● WHAT IS BEING ASKED: From the line containing "### setCameraPosition" to the end of the entries, return every line exactly, both ends included, and add nothing.
%%
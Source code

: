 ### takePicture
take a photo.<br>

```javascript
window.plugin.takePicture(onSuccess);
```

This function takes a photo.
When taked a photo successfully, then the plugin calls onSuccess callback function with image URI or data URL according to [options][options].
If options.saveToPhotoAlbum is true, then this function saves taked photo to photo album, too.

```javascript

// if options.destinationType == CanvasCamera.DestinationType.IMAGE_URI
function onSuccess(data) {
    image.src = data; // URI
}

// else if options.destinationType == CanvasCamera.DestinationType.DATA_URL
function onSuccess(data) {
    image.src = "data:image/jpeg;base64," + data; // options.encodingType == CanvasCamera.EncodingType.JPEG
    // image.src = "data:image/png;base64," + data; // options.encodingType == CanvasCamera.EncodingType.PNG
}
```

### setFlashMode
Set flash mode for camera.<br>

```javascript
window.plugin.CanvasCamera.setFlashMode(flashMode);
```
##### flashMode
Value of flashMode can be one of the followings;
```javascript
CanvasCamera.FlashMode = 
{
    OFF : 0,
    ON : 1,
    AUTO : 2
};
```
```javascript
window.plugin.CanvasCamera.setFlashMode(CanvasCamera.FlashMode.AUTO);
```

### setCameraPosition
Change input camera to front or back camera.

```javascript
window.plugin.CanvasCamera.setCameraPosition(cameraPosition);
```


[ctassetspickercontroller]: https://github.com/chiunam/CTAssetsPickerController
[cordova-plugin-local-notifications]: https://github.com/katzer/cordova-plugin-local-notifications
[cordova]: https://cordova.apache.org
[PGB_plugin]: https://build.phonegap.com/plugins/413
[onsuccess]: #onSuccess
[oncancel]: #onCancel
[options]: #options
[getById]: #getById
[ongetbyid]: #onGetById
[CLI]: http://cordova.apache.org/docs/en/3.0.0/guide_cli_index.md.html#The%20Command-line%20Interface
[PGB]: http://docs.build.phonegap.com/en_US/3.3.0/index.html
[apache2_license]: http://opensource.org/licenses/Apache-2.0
%%
● RESPONSE TO THE TASK:
### setCameraPosition
Change input camera to front or back camera.

```javascript
window.plugin.CanvasCamera.setCameraPosition(cameraPosition);
```


[ctassetspickercontroller]: https://github.com/chiunam/CTAssetsPickerController
[cordova-plugin-local-notifications]: https://github.com/katzer/cordova-plugin-local-notifications
[cordova]: https://cordova.apache.org
[PGB_plugin]: https://build.phonegap.com/plugins/413
[onsuccess]: #onSuccess
[oncancel]: #onCancel
[options]: #options
[getById]: #getById
[ongetbyid]: #onGetById
[CLI]: http://cordova.apache.org/docs/en/3.0.0/guide_cli_index.md.html#The%20Command-line%20Interface
[PGB]: http://docs.build.phonegap.com/en_US/3.3.0/index.html
[apache2_license]: http://opensource.org/licenses/Apache-2.0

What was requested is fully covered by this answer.